When combined with a passive solar design, adobe homes offer an effective energy-saving solution year-round. Its high-mass earthen walls, in conjunction with proper alignment to take advantage of a southern exposure can significantly reduce energy use year-round. While you may have heating and air-conditioning units installed, you won't need to run them as long or as often when the home is built with adobe. A small fireplace can replace the need for a formal furnace, or you can opt for a thermal heat pump instead.

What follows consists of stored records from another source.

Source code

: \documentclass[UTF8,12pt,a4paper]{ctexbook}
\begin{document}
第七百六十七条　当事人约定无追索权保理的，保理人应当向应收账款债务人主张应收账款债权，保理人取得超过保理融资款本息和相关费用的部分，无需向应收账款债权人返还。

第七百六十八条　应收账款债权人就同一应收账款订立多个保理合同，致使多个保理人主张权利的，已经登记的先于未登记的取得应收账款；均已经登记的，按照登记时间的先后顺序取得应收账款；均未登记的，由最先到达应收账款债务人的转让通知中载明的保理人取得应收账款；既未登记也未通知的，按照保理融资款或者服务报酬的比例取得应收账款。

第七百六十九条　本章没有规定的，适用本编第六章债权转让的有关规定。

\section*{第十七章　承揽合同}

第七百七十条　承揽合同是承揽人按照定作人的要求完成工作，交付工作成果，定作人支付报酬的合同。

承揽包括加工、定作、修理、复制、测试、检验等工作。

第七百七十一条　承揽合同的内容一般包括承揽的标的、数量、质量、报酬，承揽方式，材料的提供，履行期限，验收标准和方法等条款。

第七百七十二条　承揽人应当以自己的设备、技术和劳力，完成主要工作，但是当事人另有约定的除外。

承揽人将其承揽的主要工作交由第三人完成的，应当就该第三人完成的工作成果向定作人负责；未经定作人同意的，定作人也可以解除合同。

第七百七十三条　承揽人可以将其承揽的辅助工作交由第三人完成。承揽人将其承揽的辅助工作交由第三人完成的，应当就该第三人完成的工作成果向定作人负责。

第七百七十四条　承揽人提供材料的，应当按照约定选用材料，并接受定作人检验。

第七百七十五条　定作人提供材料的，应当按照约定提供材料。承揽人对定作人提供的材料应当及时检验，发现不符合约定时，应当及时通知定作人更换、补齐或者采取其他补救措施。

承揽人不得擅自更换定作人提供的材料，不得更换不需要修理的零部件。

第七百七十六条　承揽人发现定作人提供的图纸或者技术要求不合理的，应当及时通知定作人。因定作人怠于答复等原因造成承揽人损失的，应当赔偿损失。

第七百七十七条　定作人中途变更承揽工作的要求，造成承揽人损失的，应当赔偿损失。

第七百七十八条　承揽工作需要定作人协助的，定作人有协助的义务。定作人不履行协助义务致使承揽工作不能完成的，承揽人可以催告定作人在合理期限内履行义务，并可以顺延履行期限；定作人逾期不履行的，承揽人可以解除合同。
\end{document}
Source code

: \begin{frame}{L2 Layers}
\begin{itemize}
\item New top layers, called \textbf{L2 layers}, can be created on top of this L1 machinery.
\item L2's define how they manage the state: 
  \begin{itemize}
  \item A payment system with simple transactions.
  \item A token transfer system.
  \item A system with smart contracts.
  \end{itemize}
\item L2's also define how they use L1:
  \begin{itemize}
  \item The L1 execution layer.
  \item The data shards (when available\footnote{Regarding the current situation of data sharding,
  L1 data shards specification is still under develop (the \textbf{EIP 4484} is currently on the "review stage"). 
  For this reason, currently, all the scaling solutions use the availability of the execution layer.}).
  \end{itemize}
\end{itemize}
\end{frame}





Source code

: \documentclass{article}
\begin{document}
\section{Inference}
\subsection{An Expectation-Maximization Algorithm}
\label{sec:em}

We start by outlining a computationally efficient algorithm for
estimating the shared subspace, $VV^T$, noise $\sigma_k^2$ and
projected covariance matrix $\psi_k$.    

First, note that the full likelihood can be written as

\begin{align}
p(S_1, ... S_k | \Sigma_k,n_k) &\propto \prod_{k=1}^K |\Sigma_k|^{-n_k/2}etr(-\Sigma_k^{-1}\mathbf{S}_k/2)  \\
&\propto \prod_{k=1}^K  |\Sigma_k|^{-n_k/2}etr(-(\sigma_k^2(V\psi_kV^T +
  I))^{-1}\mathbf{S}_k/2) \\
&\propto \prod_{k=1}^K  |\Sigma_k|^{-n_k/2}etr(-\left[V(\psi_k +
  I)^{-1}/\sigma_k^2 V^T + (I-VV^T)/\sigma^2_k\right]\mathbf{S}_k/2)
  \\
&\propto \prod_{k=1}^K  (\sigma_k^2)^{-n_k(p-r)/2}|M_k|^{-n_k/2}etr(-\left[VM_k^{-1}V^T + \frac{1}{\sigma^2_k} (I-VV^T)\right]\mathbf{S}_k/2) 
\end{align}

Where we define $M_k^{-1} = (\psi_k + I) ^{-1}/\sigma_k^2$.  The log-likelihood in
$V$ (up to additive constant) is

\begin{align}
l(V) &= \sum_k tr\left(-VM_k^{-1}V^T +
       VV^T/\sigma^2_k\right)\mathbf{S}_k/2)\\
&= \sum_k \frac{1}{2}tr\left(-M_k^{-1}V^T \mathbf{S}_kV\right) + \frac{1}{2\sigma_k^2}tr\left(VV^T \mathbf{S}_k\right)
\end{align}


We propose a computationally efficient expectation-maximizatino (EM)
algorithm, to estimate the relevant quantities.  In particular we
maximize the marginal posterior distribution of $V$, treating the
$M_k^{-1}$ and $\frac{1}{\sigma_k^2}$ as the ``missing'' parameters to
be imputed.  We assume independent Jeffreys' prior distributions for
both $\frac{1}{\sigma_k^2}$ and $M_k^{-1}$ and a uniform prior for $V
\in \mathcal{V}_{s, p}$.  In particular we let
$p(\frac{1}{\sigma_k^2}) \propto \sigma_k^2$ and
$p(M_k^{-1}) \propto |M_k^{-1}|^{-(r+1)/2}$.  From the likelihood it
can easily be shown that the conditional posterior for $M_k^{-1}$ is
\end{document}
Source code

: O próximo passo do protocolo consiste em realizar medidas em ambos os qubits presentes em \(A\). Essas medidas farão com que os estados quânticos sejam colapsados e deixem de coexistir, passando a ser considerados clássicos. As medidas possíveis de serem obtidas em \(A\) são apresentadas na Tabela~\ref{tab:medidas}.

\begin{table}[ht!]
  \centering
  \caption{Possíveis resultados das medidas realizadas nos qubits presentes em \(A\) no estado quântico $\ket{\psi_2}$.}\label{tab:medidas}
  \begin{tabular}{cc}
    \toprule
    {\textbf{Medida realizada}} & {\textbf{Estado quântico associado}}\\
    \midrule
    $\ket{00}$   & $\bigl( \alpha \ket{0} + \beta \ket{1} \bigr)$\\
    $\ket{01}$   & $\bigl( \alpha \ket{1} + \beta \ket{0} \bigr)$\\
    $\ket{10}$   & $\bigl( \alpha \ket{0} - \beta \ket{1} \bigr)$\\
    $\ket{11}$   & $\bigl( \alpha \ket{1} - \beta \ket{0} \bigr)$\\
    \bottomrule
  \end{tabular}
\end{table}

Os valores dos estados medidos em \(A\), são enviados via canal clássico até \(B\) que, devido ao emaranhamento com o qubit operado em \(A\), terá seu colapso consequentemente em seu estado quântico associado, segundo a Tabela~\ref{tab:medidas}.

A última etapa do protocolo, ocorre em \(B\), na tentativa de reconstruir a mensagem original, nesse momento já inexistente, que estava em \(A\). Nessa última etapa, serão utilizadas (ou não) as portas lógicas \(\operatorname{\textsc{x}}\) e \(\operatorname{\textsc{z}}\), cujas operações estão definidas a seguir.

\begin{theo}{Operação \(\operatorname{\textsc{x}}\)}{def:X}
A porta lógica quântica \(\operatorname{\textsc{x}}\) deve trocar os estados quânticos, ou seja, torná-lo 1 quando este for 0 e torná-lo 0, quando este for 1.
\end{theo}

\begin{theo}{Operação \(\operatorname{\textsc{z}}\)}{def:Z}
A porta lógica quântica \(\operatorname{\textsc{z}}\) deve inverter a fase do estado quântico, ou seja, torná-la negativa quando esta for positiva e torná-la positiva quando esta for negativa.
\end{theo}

Foundation and Construction

Adobe homes are typically built on a concrete slab foundation with concrete footings buried in the soil to support the walls. The footing depth varies based on the wall's height, width and total weight and local building codes. To protect the walls against crumbling during an earthquake, the bricks are made with holes in the center to allow for rebar reinforcement. Building codes may require a wood or concrete ring beam -- also known as a continuous seismic band, collar or crown -- to ensure adobe load-bearing walls stand up to the force of earthquakes.

Multiple Designs

Some of the traditional designs for adobe homes include flat roofs with round beams to support the roof sticking out of the walls exterior to the home. But some homes often include conventional roofs; it all depends on the design and the blueprints. A roof with substantial overhanging eaves provides better protection for the exterior walls. While you can may want to leave the look of the bricks on the outside, some homeowners prefer to plaster over the exterior with an adobe mixture to smooth the walls. Cement is not a good choice for an exterior plaster, because it inhibits the ability of the adobe to breathe and may trap moisture that can degrade the bricks.

Decor Theme

The interior design theme used inside an adobe home depends on the overall style of the home. Traditional Pueblo-type designs work best with Southwestern themes, multi-hued Native American rugs, round Kiva-like fireplaces, smooth walls or terrazzo tiles for flooring. Most of these traditional designs include neutral color palettes for the walls to serve as a backdrop for the festive and colorful decor and artwork. Outside the home, adobe walls surround a courtyard entry filled with drought-tolerant plants, an outside fire ring and patio, cacti and even rocks.